I stopped at a gas station just outside of the stadium to fill up before my long journey home, and much to my surprise I was quickly forced back into the car after opening my door as the onset of ash and smoke in my lungs was more than I could bare, especially having not been accustomed to it as those of that area were. My husband insisted that I stay in the car, fearful for my safety. As he exited the car and closed the door as hurriedly as possible to prevent any more smoke from entering my breathing space, I sat and took in the view all around me. What would have been a bright night was encumbered in what could now only be called ash. Though we were probably a good thirty miles away from any actual flames, I couldn’t help but notice that the smoke was so thick that it actually dimmed the city lights and the few neon signs of that small south Georgia town. I was very familiar with this rural town and what its nights usually looked like, as I had resided there at one time a few years before, and I was taken back by its now ghastly appearance. Looking out of my window, I noticed that there were no visible stars in the sky. In the country, there are always stars visible, even on cloudy evenings, but there was absolutely nothing in the sky that could be seen through the smog.

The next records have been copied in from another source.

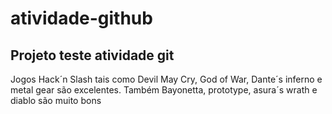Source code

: # atividade-github

## Projeto teste atividade git 
 <p>Jogos Hack´n Slash tais como Devil May Cry, God of War, Dante´s inferno e metal gear são excelentes. Também Bayonetta, prototype, asura´s wrath
 e diablo são muito bons</p>
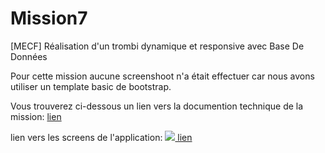 # Mission7
[MECF] Réalisation d'un trombi dynamique et responsive avec Base De Données

Pour cette mission aucune screenshoot n'a était effectuer car nous avons utiliser un template basic de bootstrap.

Vous trouverez ci-dessous un lien vers la documention technique de la mission: 
<a href="https://drive.google.com/file/d/1xvqIdkebz3yygB0Jxi6oOUG5hQE1SdDo/view?usp=sharing">lien<a>

lien vers les screens de l'application: 
<a href="#"><img src="googleDrive"> lien </img></a>
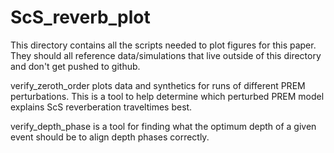 # ScS_reverb_plot

This directory contains all the scripts needed to plot figures for this
paper. They should all reference data/simulations that live outside of 
this directory and don't get pushed to github.

verify_zeroth_order plots data and synthetics for runs of different PREM
perturbations. This is a tool to help determine which perturbed PREM model
explains ScS reverberation traveltimes best.

verify_depth_phase is a tool for finding what the optimum depth of a given
event should be to align depth phases correctly.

As we continued to travel, we began to realize that we were playing a cat and mouse game with the smoke. Barely able to drive in it, we knew we had to get out of it as soon as possible. Driving at constant rate of sixty miles per hour, we were finally able to break through the smog about twenty five miles into our drive. It was a dangerous twenty five miles. Drivers coming into the smoke from the opposite direction on our small, unlit highway seemed confused as they began to enter the haze. Their driving was a bit erratic. Those in front of us and traveling away from the smoke were constantly stomping on their brake pedals, perhaps because, like us, there were weary of trusting their own eyes.

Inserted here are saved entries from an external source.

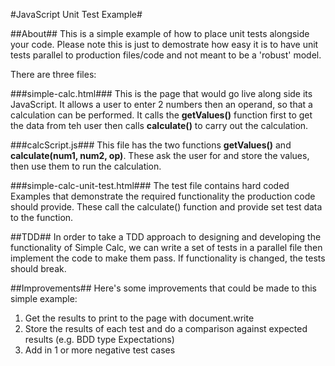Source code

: #JavaScript Unit Test Example#

##About##
This is a simple example of how to place unit tests alongside your code. Please note this is just to demostrate how easy it is to have unit tests parallel to production files/code and not meant to be a 'robust' model.

There are three files:

###simple-calc.html###
This is the page that would go live along side its JavaScript. It allows a user to enter 2 numbers then an operand, so that a calculation can be performed. It calls the **getValues()** function first to get the data from teh user then calls **calculate()** to carry out the calculation.

###calcScript.js###
This file has the two functions **getValues()** and **calculate(num1, num2, op)**. These ask the user for and store the values, then use them to run the calculation.

###simple-calc-unit-test.html###
The test file contains hard coded Examples that demonstrate the required functionality the production code should provide. These call the calculate() function and provide set test data to the function.

##TDD##
In order to take a TDD approach to designing and developing the functionality of Simple Calc, we can write a set of tests in a parallel file then implement the code to make them pass. If functionality is changed, the tests should break.

##Improvements##
Here's some improvements that could be made to this simple example:
1. Get the results to print to the page with document.write
2. Store the results of each test and do a comparison against expected results (e.g. BDD type Expectations)
3. Add in 1 or more negative test cases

By this time, my husband and I both had headaches from just a few moments of breathing in this polluted air. My eyes were burning, my throat was itching, and the smoke and ash were only getting worse for those we had left behind. I cannot imagine what it must be like for these people to have to live in this on a daily basis, especially those who live even closer to the fires themselves. Thankfully, I had only a brief interlude with the masses of smoke that are engulfing the southernmost portion of my state, and I was very fortunate. However, a registered nurse from a prominent hospital about one hour north of the site that I visited states that she has had to fight the smoke in her hospital’s corridors during her night shifts. Again, she tells me that she and her neighbors have come to expect the nightly onset. All this at a distance of seventy miles north of the site that I have aforementioned. The distance that this damaging smoke can travel intact is astonishing. Considering that it kept me, a healthy woman in her twenties with only a slight case of Asthma, imprisoned in my own car, it is not difficult for one to imagine the hardships that this is placing on the elderly, the very young, and the ill. As I finish writing this article on May 30th, 2007, the haze is now surrounding my home all the way up in Central Alabama. It is believed that it will soon go as far north as Atlanta, and there is no word yet on when we will begin to see any relief.